The FDIC closed four banks on Friday; another in the state of Georgia.

Georgia lost it’s 53rd bank on Friday as the devastation of the Georgia banking system continues unabated. The 52nd Georgian bank was closed just last week.

No buyer was found for Enterprise Banking Company in McDonough so the FDIC closed the bank and created the Deposit Insurance National Bank of McDonough to allow customers access to their insured deposits.

Customers will receive all of their insured funds from the DINB. This allows depositors continuing access to their accounts during the transition.

Enterprise is estimated to cost the Deposit Insurance Fund $39.6 million.

The Carolinas’ each lost a bank last Friday and the fourth take-over was United Western Bank in Denver, Colorado. Neither Colorado nor North Carolina lost banks in 2010 and prior to Friday had only lost three and two respectively since the crisis began back in 2008. South Carolina has now lost five during the crisis.

United Western was the 7th foreclosure this year and the 329th since January, 2008. There were 9 foreclosures at this time last year.
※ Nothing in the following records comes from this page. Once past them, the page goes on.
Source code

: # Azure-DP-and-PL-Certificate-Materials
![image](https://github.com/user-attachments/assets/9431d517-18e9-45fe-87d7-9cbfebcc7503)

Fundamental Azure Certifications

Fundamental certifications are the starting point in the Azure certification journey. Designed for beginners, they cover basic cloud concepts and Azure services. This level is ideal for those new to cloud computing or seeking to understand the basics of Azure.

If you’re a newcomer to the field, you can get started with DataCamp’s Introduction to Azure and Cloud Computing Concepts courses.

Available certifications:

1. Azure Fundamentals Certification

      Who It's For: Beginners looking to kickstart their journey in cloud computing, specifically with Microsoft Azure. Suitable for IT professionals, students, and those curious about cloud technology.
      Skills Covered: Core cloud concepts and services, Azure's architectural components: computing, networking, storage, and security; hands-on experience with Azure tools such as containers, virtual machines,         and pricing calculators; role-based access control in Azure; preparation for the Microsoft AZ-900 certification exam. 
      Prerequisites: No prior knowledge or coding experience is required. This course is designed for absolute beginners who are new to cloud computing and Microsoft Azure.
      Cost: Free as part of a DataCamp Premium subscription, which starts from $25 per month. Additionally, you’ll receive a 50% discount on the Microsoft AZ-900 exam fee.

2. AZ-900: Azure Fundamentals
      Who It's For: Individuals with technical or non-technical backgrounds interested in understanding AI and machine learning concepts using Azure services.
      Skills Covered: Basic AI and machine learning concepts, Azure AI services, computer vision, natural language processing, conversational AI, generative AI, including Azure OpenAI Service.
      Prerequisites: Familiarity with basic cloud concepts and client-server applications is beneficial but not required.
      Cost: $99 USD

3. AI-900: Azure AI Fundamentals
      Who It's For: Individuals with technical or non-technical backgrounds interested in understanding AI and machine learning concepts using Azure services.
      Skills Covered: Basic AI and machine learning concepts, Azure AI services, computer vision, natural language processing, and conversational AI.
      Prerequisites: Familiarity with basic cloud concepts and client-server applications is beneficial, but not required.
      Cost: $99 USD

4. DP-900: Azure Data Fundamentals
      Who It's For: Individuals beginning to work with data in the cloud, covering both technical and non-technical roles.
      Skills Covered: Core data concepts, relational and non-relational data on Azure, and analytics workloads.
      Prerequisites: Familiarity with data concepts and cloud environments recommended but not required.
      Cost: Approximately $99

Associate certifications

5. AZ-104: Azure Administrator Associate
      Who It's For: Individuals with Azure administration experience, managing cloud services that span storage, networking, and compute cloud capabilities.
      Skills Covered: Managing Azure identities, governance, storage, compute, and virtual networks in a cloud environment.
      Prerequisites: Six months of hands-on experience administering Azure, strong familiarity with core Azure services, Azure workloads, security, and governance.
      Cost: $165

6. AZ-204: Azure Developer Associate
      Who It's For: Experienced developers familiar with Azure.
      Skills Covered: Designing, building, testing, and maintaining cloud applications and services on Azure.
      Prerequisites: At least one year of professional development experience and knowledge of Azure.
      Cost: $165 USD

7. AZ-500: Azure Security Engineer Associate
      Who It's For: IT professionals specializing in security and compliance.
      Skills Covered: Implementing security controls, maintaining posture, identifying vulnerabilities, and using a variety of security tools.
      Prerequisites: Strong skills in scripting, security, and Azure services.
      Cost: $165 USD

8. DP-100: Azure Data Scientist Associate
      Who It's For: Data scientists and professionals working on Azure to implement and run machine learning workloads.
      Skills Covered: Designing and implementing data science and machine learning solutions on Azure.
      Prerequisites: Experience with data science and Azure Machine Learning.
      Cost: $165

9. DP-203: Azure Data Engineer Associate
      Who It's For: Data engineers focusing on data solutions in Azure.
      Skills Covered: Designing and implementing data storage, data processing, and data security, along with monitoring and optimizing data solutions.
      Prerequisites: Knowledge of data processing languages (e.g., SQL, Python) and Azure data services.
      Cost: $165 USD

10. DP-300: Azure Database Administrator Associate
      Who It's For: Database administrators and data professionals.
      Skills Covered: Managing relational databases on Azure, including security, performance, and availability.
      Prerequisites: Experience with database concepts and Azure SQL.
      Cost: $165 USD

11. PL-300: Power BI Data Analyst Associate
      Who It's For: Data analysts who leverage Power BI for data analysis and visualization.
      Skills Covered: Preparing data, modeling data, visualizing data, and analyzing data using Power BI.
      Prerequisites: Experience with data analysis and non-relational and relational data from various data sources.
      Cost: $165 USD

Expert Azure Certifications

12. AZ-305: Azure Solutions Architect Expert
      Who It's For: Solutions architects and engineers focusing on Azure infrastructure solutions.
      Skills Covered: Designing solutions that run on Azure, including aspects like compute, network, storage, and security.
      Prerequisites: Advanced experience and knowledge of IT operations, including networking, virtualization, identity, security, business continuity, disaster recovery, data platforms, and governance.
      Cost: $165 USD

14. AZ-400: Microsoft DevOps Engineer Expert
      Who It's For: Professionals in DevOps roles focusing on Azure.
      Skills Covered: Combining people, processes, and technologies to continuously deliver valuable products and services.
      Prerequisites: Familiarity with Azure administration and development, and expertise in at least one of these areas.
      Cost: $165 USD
It was the largest of the four banks and will cost the DIF $312.8 million of the $454.9 million hit to the Fund this week.

The loss-share story continued with agreements between the FDIC and the three assuming banks totaling nearly $1.5 billion with the Denver agreement over $1.1 billion of that total.

The 2011 foreclosures are on track with last year which had 157 banks seized by the FDIC, 17 more than 2009.